### [EXERCISE GOAL]
Identify each line below containing the string "python" and copy it.
*** Opening INPUT RECORDS ***
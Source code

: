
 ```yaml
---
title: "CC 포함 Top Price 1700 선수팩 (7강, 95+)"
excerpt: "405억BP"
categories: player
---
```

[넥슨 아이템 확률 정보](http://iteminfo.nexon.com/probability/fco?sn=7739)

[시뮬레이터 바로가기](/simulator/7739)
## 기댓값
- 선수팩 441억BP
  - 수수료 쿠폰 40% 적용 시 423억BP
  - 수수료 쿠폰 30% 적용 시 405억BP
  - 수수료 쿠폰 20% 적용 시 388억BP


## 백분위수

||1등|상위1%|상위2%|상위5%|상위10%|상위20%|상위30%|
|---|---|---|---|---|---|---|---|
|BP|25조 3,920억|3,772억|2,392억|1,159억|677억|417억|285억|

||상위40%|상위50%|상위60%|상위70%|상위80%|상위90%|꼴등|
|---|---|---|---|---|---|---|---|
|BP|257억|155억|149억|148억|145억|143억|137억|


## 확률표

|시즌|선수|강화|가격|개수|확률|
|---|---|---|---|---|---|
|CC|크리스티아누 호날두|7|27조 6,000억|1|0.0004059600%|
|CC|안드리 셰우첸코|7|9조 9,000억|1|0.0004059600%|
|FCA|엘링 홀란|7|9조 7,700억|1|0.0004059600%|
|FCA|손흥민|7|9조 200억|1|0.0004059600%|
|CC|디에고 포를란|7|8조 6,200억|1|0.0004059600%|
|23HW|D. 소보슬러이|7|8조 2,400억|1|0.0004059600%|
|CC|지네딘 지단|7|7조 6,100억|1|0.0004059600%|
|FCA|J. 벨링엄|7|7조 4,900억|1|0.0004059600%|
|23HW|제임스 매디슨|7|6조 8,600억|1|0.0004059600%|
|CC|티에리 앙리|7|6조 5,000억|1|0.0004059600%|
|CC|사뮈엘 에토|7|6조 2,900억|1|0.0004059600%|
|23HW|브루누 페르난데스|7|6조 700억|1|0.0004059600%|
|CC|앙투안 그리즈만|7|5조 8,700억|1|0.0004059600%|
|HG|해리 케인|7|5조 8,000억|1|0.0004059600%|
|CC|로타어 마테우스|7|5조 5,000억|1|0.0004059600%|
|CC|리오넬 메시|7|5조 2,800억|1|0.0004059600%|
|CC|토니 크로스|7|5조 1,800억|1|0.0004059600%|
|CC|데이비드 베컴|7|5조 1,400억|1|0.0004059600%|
*** Closing INPUT RECORDS ***
*** Opening INPUT RECORDS ***
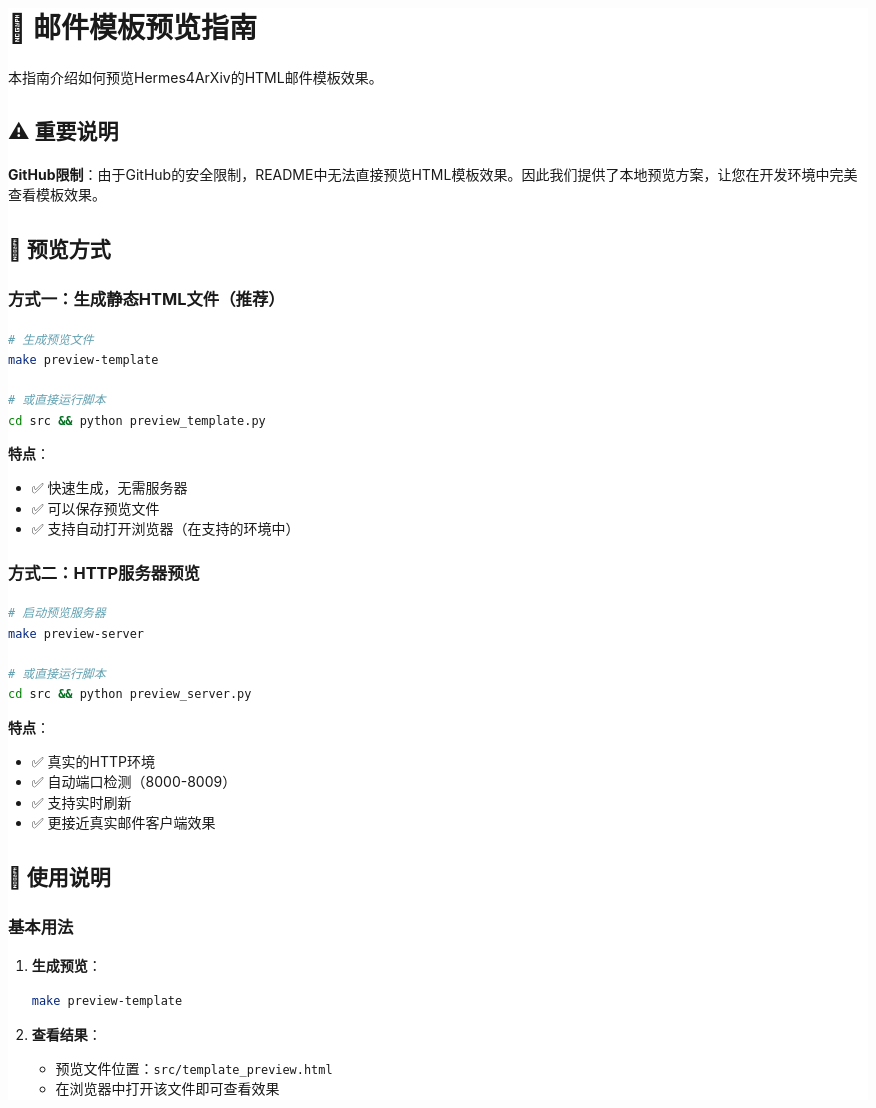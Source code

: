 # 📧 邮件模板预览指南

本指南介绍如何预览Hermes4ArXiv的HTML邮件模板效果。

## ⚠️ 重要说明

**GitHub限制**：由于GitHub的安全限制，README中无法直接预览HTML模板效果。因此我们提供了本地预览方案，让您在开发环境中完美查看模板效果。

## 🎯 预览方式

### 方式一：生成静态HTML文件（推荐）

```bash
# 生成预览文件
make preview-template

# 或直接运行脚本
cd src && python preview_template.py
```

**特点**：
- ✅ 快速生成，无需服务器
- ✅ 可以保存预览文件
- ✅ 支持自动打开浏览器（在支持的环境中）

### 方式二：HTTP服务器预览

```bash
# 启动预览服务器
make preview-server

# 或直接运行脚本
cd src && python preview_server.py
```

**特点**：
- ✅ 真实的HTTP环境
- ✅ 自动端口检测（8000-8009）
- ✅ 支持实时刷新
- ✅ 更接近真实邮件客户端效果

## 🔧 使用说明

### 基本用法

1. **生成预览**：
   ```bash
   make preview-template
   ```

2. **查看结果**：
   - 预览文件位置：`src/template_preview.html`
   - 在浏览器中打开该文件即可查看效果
*** Closing INPUT RECORDS ***
### [TASK OUTPUT]
cd src && python preview_template.py
cd src && python preview_server.py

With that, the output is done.